Bluebird, BLUE WARBLER, BLUE RED-BREAST, or BLUE ROBIN (Sylvia or Sialia sialis), an American bird, which, from the confidence and familiarity it displays in approaching the habitations of men, and from its general manners, is much the same sort of favourite with all classes of people in the United States as the redbreast is in Britain. Except in the southern states, it is chiefly known as a summer bird of passage, appearing early, however, as a harbinger of spring, and visiting again 'the box in the garden, or the hole in the old apple-tree, the cradle of some generations of ancestors.'

Their soft agreeable note strikes one of the hours on the living timepiece of the seasons, and has been beautifully called by Burroughs the 'violet of sound.' They are celebrated in American poetry; thus Lowell speaks of
The bluebird, shifting his light load of song
From post to post along the cheerless fence.
Few American farmers fail to provide a box for their nest. In size the bluebird rather exceeds the redbreast, which, however, it much resembles in general appearance. Its food is also similar.

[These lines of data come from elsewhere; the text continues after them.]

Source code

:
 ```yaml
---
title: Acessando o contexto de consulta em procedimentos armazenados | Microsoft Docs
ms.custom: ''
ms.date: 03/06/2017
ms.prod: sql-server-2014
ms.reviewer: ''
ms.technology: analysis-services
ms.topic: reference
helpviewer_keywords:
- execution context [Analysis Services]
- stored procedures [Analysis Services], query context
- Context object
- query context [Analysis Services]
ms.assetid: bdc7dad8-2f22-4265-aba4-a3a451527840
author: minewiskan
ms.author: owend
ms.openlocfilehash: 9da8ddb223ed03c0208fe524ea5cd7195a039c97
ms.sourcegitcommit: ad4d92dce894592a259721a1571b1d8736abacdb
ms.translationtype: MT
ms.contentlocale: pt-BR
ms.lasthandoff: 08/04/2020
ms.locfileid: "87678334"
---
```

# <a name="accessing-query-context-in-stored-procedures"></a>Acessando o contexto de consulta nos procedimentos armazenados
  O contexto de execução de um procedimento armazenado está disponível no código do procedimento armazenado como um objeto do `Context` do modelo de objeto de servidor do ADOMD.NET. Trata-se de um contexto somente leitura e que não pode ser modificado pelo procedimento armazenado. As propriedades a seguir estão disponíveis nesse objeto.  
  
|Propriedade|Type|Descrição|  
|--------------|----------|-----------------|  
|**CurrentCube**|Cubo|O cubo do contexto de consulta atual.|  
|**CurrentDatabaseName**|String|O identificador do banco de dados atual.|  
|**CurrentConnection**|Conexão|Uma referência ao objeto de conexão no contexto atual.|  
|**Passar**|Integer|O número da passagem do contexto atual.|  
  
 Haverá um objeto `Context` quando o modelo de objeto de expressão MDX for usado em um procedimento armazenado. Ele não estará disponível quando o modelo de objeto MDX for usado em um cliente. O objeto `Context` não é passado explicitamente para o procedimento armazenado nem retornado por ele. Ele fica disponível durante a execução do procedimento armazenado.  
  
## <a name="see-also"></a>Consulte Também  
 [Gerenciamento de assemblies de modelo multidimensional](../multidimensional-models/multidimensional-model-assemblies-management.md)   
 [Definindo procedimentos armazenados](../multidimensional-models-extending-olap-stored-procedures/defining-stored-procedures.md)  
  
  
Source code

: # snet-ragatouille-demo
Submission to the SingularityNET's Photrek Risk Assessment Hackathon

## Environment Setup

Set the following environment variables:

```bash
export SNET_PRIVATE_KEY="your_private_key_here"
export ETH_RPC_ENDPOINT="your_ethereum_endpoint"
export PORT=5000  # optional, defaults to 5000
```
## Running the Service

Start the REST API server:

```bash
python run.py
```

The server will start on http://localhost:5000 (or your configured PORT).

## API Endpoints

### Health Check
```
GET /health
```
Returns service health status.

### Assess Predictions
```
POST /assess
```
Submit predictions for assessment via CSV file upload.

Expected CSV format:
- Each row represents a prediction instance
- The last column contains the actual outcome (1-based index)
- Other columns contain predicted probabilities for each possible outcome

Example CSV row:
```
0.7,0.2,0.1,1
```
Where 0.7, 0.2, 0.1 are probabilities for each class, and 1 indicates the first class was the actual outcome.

The upper parts of the bird are of a rich sky-blue colour, the throat and breast are reddish chestnut, and the belly white. The female is duller in colours than the male. It lays five or six pale-blue eggs, and has two or three broods in the season. The male is remarkably attentive to his mate, and both exhibit extraordinary courage in driving away intruders from the vicinity of their nest. A hen, with her brood, has been seen to flee from the attacks of an enraged and pugnacious bluebird. The bluebird is known as an inhabitant of the Bermudas, Mexico, the West Indies, Guiana, and Brazil.—In the western and in the more northern parts of North America its place is taken by nearly allied and very similar species.